In 1940, The Grapes of Wrath won a Pulitzer Prize in the Novel category, and Arthur Krock of the New York Times got one for Correspondence Journalism for his exclusive interview with the President of the United States. That year, however, recognition for excellence in the newest mass medium was not on the Pulitzer judges' agenda. That medium was radio.
The George Foster Peabody Award, administered by UGA's Grady College of Journalism and Mass Communication, began as electronic media's answer to the well-known Pulitzer Prize. Pulitzers "rejected the idea of including radio programming in awards as not quite worthy," according to Master of Ceremonies Walter Cronkite in his opening remarks at the 61st Annual Peabody Awards show.
Frequently cited as the most prestigious, selective and coveted prize in its field, the Peabody Awards recognize distinguished achievement and meritorious public service by broadcast stations, networks, producing organizations and individuals. Today, the Peabody Award is the oldest honor of its kind and it continues to evolve to recognize excellence in broadcasting, cablecasting and webcasting.
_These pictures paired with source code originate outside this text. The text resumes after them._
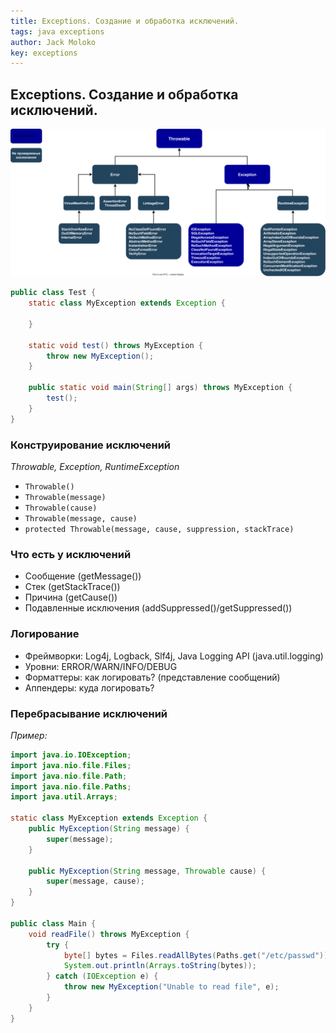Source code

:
 ```yaml
---
title: Exceptions. Создание и обработка исключений.
tags: java exceptions
author: Jack Moloko
key: exceptions
---
```


## Exceptions. Создание и обработка исключений.

<!--more-->

![Image](/images/Exception.drawio.svg)

```java
public class Test {
    static class MyException extends Exception {
        
    }

    static void test() throws MyException {
        throw new MyException();
    }

    public static void main(String[] args) throws MyException {
        test();
    }
}
```
### Конструирование исключений

_Throwable, Exception, RuntimeException_
* `Throwable()`
* `Throwable(message)`
* `Throwable(cause)`
* `Throwable(message, cause)`
* `protected Throwable(message, cause, suppression, stackTrace)`

### Что есть у исключений
* Сообщение (getMessage())
* Стек (getStackTrace())
* Причина (getCause())
* Подавленные исключения (addSuppressed()/getSuppressed())

### Логирование
* Фреймворки: Log4j, Logback, Slf4j, Java Logging API (java.util.logging)
* Уровни: ERROR/WARN/INFO/DEBUG
* Форматтеры: как логировать? (представление сообщений)
* Аппендеры: куда логировать?

### Перебрасывание исключений

_Пример:_

```java
import java.io.IOException;
import java.nio.file.Files;
import java.nio.file.Path;
import java.nio.file.Paths;
import java.util.Arrays;

static class MyException extends Exception {
    public MyException(String message) {
        super(message);
    }

    public MyException(String message, Throwable cause) {
        super(message, cause);
    }
}

public class Main {
    void readFile() throws MyException {
        try {
            byte[] bytes = Files.readAllBytes(Paths.get("/etc/passwd"));
            System.out.println(Arrays.toString(bytes));
        } catch (IOException e) {
            throw new MyException("Unable to read file", e);
        }
    }
}
```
Cronkite jested about the frequent comparisons between the two prestigious awards programs by adding, "Today we in the broadcasting industry rarely refer to the Peabody as broadcasting's Pulitzer Prize. Oh no, it's clear to us that the vaunted Pulitzers are simply the print's Peabody."
Regardless of the broadcast medium, the Peabody judges have only one criterion for which they judge: excellence.
The 63rd Annual Peabody Award Winners Announcement will be held at Georgia Public Broadcasting in Atlanta this Wednesday at 10:30 a.m. The live press conference can be seen on the Peabody Awards web site or on UGA's Channel 15.